Baltimore native was assistant director for Baltimore Animal Rescue and Care Shelter, ‘loved animals more than anything’
Dana Hersl, a Baltimore native, Canton bartender and assistant director of veterinary services for the Baltimore Animal Rescue and Care Shelter, died in her sleep of an unknown cause March 4. She was 41.
“She was an animal whisperer. We could go anywhere and any animal would walk up to her,” said Alisha Gladfelter, a friend who lived with Ms. Hersl in Florida and Baltimore. “In Key West, birds would follow her inside. She loved animals more than anything.”
Ms. Hersl was born Feb. 10, 1982, and was the daughter of Charlie Hersl and the late Brenda Short. She grew up on Foster Avenue in Highlandtown. As a girl, Ms. Hersl would carry stray animals home to feed, said Liz Flores, a childhood friend. The two attended the Institute of Notre Dame in Oldtown and graduated in 1998.
Ms. Hersl earned a bachelor’s degree in marketing from Towson University in 2005. In addition to Key West, Ms. Hersl lived in Ocean City for a few years before returning to Baltimore, making fast friends wherever she went.
“She was the kindest, sweetest person in the whole world. She would do anything for anybody. She was my whole world,” Ms. Gladfelter said. The pair met when Ms. Hersl worked as a bartender at Plug Ugly’s in Canton, now Cowboy Row, where Ms. Hersl continued to work in recent years.
Combining her passion for animals with her unfaltering work ethic, Ms. Hersl quickly rose through the ranks at BARCS. She started in 2017 as a surgical technician, prepping animals to be spayed and neutered, and monitoring their recovery. By 2021, she was an assistant director overseeing the surgery department. She managed a staff of 15.

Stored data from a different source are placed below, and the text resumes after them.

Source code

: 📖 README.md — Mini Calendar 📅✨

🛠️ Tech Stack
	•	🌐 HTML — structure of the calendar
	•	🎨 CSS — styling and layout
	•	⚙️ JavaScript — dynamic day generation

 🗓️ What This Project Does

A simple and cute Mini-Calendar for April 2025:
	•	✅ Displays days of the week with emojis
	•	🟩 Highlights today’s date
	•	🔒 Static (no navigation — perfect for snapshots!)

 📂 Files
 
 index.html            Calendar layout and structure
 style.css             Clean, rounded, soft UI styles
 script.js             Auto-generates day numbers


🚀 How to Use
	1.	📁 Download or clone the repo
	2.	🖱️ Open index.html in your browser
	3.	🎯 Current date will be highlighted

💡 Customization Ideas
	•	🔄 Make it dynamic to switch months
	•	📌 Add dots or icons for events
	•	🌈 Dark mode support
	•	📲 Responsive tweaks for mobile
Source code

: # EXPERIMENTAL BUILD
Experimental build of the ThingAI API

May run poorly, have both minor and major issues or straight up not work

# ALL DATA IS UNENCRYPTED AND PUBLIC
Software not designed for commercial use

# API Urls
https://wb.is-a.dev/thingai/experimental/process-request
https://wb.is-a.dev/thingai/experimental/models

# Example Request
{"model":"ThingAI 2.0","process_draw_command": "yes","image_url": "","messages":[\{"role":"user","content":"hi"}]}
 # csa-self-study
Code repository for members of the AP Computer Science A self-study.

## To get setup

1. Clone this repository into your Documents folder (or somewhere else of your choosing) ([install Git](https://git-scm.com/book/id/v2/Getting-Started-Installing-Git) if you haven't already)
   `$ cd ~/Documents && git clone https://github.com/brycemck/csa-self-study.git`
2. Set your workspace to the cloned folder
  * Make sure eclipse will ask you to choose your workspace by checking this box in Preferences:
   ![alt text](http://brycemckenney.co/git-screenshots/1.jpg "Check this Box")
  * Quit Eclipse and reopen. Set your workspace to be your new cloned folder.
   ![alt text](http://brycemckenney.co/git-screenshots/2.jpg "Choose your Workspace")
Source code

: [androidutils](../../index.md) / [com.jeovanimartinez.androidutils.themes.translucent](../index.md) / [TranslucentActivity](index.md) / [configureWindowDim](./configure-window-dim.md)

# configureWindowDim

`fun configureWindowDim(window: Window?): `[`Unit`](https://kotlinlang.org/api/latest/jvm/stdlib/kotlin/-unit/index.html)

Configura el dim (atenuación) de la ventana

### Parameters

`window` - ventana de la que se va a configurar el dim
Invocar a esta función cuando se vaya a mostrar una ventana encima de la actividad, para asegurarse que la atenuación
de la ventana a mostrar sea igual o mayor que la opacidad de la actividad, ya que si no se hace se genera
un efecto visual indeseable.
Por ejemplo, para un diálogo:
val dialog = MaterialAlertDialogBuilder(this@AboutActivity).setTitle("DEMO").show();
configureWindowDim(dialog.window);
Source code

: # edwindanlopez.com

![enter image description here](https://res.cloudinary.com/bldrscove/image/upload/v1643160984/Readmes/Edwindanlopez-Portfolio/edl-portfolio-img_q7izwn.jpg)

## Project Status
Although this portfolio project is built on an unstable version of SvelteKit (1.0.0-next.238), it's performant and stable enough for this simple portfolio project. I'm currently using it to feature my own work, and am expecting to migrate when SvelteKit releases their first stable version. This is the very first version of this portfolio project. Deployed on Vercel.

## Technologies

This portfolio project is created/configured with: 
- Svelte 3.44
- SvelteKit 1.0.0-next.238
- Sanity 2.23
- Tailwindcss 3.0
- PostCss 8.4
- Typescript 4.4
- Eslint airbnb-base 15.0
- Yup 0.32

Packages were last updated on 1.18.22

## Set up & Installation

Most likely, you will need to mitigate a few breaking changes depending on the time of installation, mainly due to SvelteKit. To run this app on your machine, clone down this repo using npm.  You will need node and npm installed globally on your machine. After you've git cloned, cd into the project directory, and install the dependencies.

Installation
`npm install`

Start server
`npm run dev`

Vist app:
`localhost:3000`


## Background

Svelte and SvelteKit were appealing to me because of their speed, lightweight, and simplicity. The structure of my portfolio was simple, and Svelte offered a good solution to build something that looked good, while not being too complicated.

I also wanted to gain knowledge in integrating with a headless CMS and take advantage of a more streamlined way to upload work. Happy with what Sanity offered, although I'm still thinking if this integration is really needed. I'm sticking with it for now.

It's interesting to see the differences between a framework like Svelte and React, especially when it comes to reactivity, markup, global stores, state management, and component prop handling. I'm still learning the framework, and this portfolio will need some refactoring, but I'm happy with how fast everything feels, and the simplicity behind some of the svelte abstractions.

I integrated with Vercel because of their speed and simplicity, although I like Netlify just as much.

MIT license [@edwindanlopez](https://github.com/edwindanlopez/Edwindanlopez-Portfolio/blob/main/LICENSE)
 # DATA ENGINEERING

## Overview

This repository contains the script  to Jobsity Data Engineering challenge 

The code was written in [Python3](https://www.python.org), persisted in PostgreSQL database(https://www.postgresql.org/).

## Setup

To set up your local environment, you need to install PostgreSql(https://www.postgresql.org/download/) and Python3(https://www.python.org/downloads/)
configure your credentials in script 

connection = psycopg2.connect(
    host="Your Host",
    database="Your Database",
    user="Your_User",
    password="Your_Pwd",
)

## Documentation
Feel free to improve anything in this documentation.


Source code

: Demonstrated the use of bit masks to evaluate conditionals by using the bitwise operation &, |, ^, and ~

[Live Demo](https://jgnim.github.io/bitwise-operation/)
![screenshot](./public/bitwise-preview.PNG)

“She was a phenomenal employee and picked up quickly on everything,” said Lisa Morabito, BARCS director of operations. “She was always willing to do way beyond what was asked of her. She came in early and stayed late. She helped every other department. There was literally never a time where that girl sat still. She was constantly on the go.”
Despite being in a stressful position, Ms. Hersl’s demeanor was always positive, and her smile was infectious. She treated animals and their owners with respect and kindness, Ms. Morabito said. She never gave up on the troubled dogs and cats — rather she coaxed loving personalities out of the unfriendliest of animals, her friends said.
Ms. Hersl left BARCS in 2022 for medical reasons. She was diagnosed with Lyme disease and had lifelong kidney problems, Ms. Flores said.
In her free time, Ms. Hersl was frequently fostering animals and volunteering at additional animal welfare centers, especially farms that cared for her favorite animal, pigs. She enjoyed being outdoors, paddleboarding and hiking. Her 11-year-old bulldog mix, Darla, and her cat, Fraunk, were her world, Ms. Gladfelter said.
“That dog hit the jackpot when Dana adopted her. She went everywhere with her. Dana would take Fraunk as many places as possible. It was not unheard of for Fraunk to be driving around in the car with her,” Ms. Morabito said.
Ms. Hersl was beloved in the animal welfare community and Baltimore bar scene. She was a great gift-giver and a thoughtful friend, Ms. Morabito said. A celebration of life at The Chasseur was packed in March, Ms. Flores said. BARCS plans to create a memorial garden in her honor, complete with a magnolia tree, her favorite flower, and a statue of a pig.
Another celebration of life will be at 7 p.m. March 30 at Cowboy Row at 2908 O’Donnell St.
In addition to her father, Ms. Hersl is survived by her father’s wife, Robin Hersl, of Kingsville, and many cousins, aunts, uncles and friends.